Source texts of formatted documents>
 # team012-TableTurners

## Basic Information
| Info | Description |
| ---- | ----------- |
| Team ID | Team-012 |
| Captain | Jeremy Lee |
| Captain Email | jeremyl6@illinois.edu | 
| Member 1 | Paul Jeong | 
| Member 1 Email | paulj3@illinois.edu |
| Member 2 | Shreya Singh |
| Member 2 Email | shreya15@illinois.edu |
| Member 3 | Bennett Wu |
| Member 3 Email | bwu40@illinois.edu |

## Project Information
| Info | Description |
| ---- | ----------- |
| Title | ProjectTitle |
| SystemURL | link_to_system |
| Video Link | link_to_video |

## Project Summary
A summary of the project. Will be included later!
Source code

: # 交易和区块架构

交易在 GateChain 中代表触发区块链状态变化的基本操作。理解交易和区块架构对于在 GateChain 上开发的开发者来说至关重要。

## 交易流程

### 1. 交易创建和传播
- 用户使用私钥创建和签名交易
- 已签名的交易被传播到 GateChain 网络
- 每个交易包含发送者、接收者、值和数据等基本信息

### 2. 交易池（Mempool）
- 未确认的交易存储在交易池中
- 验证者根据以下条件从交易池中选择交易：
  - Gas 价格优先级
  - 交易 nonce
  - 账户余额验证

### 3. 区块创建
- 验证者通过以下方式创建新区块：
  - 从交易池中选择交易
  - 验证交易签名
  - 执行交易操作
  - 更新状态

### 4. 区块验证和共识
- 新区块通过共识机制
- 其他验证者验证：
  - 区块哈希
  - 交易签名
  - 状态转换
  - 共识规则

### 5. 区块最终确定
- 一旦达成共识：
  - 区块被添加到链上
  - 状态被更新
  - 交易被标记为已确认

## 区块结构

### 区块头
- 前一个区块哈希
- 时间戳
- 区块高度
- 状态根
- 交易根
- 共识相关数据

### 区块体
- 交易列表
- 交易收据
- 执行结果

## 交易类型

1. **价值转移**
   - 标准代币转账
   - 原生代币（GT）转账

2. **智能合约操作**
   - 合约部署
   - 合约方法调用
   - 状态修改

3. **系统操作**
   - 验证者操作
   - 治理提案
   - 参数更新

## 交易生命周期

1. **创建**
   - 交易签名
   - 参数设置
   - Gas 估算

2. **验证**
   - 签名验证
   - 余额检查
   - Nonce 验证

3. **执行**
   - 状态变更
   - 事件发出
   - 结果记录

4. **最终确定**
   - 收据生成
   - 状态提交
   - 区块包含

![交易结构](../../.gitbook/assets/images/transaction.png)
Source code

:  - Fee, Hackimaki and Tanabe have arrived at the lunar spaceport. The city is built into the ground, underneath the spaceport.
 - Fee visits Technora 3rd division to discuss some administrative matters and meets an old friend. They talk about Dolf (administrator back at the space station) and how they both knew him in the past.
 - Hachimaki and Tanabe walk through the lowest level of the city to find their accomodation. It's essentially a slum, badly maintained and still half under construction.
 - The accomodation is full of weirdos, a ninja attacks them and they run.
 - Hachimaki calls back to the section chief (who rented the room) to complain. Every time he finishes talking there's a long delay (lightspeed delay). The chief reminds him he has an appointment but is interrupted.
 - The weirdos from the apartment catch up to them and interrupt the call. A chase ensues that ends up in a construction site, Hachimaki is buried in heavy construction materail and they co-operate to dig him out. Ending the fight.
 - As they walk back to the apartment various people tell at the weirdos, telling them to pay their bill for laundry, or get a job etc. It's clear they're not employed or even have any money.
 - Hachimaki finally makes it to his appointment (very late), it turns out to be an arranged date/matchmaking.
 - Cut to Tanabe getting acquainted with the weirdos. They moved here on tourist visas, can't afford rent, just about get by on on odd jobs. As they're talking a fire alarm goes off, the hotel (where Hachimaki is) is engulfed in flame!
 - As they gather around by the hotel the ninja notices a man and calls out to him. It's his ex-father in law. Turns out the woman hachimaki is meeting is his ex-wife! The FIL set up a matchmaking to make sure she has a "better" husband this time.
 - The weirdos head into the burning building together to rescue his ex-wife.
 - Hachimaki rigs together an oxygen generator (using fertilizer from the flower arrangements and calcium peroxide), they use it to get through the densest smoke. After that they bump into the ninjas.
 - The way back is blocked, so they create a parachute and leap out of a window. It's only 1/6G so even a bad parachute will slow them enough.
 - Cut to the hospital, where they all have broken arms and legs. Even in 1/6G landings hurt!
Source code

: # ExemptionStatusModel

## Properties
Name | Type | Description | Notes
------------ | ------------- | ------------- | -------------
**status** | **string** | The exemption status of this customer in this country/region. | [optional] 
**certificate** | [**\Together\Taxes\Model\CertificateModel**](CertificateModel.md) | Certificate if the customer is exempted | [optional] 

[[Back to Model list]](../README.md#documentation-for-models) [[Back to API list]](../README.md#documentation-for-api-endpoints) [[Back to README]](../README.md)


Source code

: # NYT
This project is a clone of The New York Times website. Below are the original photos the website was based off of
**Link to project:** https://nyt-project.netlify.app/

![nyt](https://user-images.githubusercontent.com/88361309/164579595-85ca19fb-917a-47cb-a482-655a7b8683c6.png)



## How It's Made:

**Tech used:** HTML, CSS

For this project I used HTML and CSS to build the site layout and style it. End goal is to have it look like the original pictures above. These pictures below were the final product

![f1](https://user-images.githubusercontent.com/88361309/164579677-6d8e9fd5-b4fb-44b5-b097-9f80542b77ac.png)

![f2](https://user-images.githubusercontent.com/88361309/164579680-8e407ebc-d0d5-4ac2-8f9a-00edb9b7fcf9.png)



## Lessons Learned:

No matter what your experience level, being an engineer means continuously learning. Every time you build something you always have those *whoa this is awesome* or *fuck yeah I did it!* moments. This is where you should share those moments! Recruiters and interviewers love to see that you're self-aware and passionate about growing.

ACTIVITY> Among the entries above, locate the lines containing "ID | Team-012 |" and "### 2. 交易池（Mempool）", and transcribe exactly those two lines and all lines between.

OUTPUT>
| Team ID | Team-012 |
| Captain | Jeremy Lee |
| Captain Email | jeremyl6@illinois.edu | 
| Member 1 | Paul Jeong | 
| Member 1 Email | paulj3@illinois.edu |
| Member 2 | Shreya Singh |
| Member 2 Email | shreya15@illinois.edu |
| Member 3 | Bennett Wu |
| Member 3 Email | bwu40@illinois.edu |

## Project Information
| Info | Description |
| ---- | ----------- |
| Title | ProjectTitle |
| SystemURL | link_to_system |
| Video Link | link_to_video |

## Project Summary
A summary of the project. Will be included later!
Source code

: # 交易和区块架构

交易在 GateChain 中代表触发区块链状态变化的基本操作。理解交易和区块架构对于在 GateChain 上开发的开发者来说至关重要。

## 交易流程

### 1. 交易创建和传播
- 用户使用私钥创建和签名交易
- 已签名的交易被传播到 GateChain 网络
- 每个交易包含发送者、接收者、值和数据等基本信息

### 2. 交易池（Mempool）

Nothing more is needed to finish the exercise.